(Provided data begins)

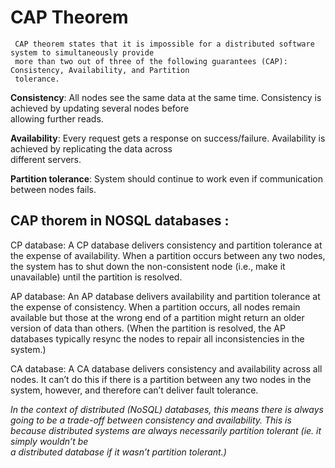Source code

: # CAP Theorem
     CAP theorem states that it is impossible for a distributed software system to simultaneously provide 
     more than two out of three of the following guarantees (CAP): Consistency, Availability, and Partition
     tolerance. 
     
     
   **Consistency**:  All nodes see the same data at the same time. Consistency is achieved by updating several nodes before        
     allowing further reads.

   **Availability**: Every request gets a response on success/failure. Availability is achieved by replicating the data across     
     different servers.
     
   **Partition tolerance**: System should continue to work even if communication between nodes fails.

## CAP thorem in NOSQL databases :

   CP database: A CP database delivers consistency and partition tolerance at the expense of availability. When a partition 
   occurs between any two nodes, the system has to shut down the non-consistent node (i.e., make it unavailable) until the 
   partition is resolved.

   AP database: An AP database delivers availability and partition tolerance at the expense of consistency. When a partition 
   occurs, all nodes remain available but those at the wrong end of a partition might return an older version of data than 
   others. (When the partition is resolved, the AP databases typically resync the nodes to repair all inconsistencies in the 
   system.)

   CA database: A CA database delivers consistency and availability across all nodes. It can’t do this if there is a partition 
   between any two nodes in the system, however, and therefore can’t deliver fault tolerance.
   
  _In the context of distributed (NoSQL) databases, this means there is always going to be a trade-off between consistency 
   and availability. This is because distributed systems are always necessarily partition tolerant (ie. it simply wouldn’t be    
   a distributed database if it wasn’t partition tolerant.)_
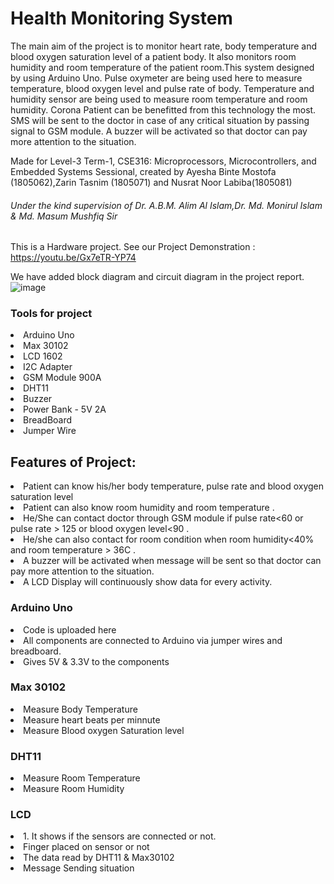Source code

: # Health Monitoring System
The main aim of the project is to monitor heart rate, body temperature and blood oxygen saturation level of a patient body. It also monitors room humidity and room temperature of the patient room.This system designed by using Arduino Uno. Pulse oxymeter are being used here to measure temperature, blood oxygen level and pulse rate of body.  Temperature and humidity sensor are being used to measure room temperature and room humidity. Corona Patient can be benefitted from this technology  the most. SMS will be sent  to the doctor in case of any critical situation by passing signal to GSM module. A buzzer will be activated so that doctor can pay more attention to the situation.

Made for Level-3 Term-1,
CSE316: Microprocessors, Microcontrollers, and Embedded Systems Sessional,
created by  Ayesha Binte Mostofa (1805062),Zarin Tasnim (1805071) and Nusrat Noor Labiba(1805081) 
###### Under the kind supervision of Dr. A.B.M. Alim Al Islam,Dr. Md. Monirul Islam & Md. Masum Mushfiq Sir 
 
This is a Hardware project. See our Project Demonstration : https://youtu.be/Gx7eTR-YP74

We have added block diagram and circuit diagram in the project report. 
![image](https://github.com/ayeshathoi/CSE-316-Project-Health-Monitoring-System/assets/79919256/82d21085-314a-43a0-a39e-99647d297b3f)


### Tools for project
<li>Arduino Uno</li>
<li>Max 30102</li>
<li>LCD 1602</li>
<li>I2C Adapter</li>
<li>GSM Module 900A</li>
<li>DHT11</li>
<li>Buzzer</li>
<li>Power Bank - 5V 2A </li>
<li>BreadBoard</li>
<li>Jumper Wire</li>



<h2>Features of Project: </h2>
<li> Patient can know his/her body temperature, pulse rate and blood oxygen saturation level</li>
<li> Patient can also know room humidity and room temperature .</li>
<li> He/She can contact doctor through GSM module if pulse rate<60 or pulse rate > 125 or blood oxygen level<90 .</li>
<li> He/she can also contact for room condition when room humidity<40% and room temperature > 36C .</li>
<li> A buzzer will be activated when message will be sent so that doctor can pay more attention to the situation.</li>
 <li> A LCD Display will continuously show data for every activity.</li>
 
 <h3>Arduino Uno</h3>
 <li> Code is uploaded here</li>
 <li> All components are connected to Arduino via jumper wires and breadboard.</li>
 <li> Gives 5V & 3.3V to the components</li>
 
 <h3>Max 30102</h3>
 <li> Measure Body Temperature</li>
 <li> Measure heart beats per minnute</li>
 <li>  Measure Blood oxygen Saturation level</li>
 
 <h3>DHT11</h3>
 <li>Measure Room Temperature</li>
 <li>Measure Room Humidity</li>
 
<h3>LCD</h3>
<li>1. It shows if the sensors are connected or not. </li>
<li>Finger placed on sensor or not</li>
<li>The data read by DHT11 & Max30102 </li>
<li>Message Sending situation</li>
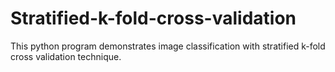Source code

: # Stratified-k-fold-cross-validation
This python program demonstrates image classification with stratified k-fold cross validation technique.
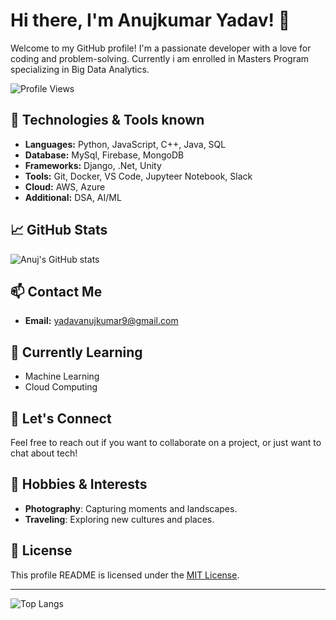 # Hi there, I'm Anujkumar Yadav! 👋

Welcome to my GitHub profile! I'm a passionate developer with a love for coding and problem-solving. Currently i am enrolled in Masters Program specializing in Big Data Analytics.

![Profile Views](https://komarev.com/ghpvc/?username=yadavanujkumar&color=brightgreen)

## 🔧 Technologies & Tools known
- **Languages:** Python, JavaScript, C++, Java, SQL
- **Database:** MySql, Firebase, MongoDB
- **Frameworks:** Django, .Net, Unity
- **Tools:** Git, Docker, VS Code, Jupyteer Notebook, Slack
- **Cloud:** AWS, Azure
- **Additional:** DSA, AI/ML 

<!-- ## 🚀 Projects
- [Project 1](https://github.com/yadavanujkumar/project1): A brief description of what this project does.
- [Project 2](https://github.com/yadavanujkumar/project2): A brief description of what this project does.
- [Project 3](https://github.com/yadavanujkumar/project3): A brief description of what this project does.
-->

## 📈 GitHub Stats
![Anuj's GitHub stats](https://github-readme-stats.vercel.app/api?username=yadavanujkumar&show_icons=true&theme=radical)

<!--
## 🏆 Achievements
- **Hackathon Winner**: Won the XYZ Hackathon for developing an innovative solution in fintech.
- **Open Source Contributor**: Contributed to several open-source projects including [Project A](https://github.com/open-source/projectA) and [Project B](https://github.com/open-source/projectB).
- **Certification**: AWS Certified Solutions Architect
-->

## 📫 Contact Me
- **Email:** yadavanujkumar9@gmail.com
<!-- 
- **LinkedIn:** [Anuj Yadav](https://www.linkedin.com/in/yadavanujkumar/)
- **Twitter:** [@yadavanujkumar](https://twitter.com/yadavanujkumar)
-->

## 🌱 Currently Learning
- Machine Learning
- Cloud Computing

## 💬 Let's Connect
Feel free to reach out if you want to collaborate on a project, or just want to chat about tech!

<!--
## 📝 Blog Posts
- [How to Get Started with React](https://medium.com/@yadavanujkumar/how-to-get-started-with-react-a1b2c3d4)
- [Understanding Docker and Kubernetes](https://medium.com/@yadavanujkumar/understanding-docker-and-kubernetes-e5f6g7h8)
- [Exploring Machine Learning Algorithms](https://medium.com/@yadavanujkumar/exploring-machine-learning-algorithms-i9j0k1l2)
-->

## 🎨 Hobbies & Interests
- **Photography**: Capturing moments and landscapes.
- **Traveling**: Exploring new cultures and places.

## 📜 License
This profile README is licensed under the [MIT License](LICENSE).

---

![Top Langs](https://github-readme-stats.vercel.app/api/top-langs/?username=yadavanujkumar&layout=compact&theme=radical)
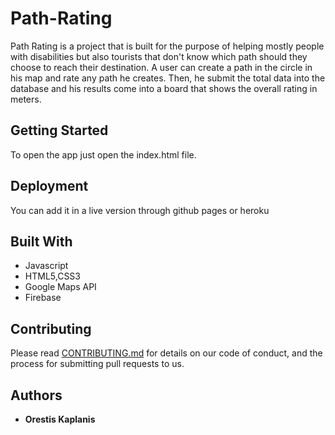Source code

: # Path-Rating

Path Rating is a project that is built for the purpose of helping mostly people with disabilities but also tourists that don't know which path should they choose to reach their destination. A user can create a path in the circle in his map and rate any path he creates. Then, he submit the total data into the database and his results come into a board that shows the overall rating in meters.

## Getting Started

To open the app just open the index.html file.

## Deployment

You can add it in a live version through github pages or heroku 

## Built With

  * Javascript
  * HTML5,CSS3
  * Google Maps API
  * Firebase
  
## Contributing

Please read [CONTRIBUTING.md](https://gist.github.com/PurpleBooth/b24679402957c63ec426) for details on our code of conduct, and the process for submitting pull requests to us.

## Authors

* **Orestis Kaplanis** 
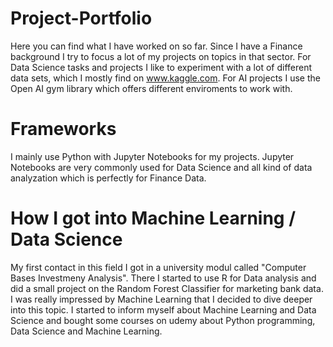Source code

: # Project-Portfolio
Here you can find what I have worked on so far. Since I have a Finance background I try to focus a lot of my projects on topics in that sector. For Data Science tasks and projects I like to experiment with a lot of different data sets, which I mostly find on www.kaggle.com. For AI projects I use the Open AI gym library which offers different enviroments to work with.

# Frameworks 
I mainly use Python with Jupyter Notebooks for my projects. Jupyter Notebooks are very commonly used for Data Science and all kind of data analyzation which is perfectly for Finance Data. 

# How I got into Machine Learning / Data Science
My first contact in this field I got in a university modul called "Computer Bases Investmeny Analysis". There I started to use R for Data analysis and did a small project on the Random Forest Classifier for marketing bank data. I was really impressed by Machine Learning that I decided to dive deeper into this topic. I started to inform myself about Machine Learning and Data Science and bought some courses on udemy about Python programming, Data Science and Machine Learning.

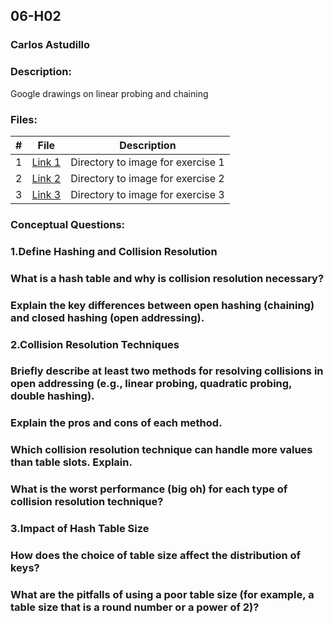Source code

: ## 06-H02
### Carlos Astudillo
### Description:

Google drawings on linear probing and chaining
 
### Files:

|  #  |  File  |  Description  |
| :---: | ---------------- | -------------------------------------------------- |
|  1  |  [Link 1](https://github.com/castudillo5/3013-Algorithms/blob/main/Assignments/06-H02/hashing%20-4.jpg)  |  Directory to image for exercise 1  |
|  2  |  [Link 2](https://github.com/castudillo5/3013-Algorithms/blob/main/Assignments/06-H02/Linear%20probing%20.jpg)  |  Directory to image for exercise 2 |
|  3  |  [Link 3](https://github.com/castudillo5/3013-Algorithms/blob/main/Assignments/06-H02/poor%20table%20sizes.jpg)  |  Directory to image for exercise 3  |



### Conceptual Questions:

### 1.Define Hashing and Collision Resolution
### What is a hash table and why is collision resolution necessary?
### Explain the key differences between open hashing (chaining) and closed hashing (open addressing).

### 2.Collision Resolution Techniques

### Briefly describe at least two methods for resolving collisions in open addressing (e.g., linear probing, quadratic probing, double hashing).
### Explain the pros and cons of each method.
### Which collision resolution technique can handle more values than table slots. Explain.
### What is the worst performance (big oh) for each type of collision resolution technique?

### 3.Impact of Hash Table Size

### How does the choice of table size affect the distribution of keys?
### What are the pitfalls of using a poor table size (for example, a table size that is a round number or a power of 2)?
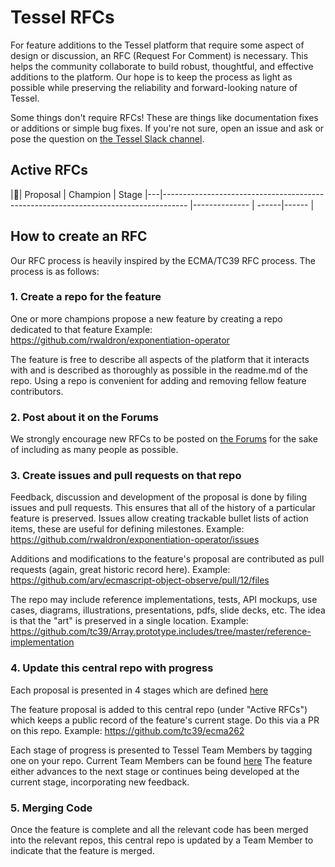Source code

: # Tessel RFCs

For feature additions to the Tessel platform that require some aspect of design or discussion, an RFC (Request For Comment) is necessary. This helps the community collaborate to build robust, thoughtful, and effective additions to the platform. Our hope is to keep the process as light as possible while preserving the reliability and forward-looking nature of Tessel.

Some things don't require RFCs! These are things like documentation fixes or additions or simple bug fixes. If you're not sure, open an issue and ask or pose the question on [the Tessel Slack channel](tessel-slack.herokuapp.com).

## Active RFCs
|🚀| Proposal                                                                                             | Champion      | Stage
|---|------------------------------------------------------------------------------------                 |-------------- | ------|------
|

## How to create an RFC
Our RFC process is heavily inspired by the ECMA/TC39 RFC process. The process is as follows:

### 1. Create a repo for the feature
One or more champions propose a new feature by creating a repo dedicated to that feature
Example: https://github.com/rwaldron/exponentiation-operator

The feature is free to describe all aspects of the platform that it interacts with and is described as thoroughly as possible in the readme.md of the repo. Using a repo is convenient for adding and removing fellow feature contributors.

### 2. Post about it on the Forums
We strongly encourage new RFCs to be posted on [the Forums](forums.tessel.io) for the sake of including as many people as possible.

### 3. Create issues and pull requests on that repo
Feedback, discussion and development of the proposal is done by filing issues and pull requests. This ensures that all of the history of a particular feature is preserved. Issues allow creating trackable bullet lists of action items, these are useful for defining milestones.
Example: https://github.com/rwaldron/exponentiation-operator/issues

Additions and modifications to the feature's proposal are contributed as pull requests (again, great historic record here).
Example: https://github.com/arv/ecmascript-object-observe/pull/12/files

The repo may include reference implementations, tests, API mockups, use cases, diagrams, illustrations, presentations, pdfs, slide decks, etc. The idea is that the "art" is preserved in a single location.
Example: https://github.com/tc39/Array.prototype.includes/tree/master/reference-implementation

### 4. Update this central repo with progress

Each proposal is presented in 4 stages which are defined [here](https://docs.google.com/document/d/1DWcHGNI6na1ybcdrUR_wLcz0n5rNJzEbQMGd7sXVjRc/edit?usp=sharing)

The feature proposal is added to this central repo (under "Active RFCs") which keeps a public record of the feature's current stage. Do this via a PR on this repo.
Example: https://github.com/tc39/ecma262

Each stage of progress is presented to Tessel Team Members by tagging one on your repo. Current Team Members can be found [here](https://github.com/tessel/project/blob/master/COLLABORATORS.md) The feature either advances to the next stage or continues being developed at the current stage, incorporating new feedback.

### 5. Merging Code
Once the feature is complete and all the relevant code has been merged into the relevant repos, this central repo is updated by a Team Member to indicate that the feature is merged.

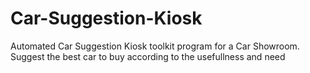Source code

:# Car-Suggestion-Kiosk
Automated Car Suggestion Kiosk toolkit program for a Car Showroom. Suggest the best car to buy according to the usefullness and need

(Provided data ends)

Problem details: Scan the records above. Return every line with "poor" in it.

Answer to this exercise:
|  3  |  [Link 3](https://github.com/castudillo5/3013-Algorithms/blob/main/Assignments/06-H02/poor%20table%20sizes.jpg)  |  Directory to image for exercise 3  |
### What are the pitfalls of using a poor table size (for example, a table size that is a round number or a power of 2)?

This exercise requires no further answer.